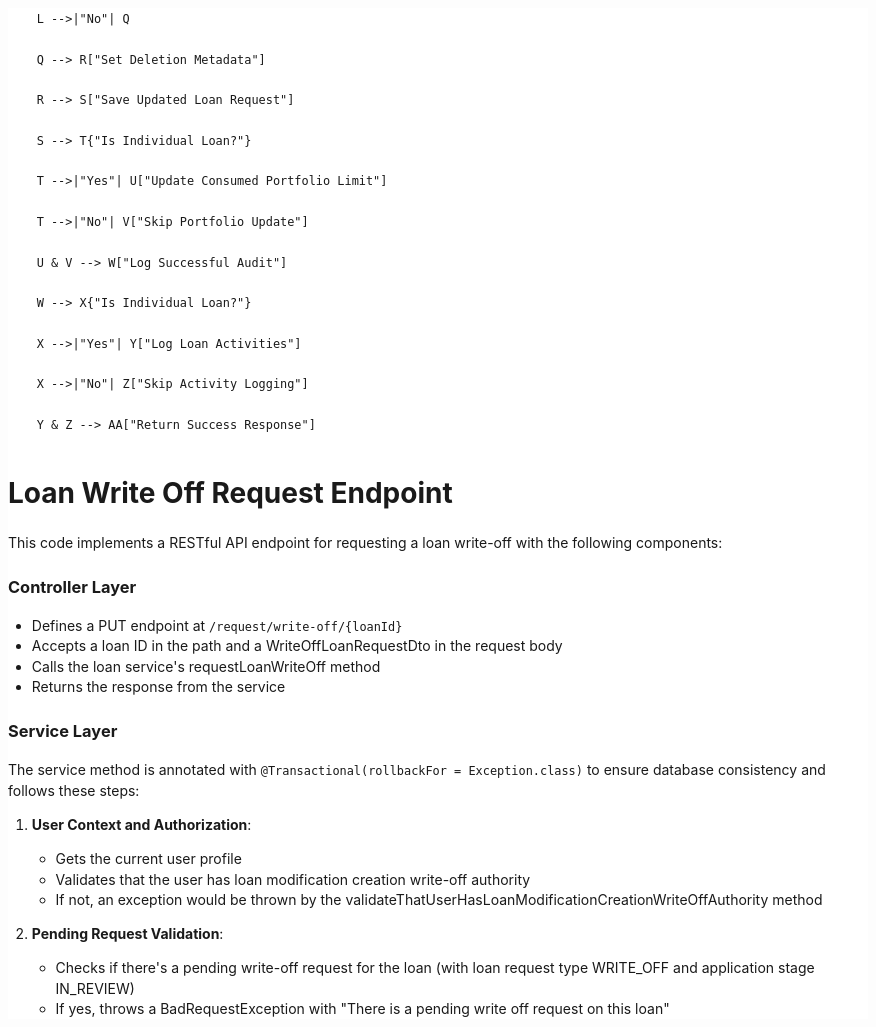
 ```mermaid
    L -->|"No"| Q

    Q --> R["Set Deletion Metadata"]

    R --> S["Save Updated Loan Request"]

    S --> T{"Is Individual Loan?"}

    T -->|"Yes"| U["Update Consumed Portfolio Limit"]

    T -->|"No"| V["Skip Portfolio Update"]

    U & V --> W["Log Successful Audit"]

    W --> X{"Is Individual Loan?"}

    X -->|"Yes"| Y["Log Loan Activities"]

    X -->|"No"| Z["Skip Activity Logging"]

    Y & Z --> AA["Return Success Response"]
```

# Loan Write Off Request Endpoint

This code implements a RESTful API endpoint for requesting a loan write-off with the following components:

### Controller Layer

- Defines a PUT endpoint at `/request/write-off/{loanId}`
- Accepts a loan ID in the path and a WriteOffLoanRequestDto in the request body
- Calls the loan service's requestLoanWriteOff method
- Returns the response from the service

### Service Layer

The service method is annotated with `@Transactional(rollbackFor = Exception.class)` to ensure database consistency and follows these steps:

1. **User Context and Authorization**:

   - Gets the current user profile
   - Validates that the user has loan modification creation write-off authority
   - If not, an exception would be thrown by the validateThatUserHasLoanModificationCreationWriteOffAuthority method

2. **Pending Request Validation**:

   - Checks if there's a pending write-off request for the loan (with loan request type WRITE_OFF and application stage IN_REVIEW)
   - If yes, throws a BadRequestException with "There is a pending write off request on this loan"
....................
### Problem description
Pull every line with the string "Skip" from the data above.

### Response area
    T -->|"No"| V["Skip Portfolio Update"]
    X -->|"No"| Z["Skip Activity Logging"]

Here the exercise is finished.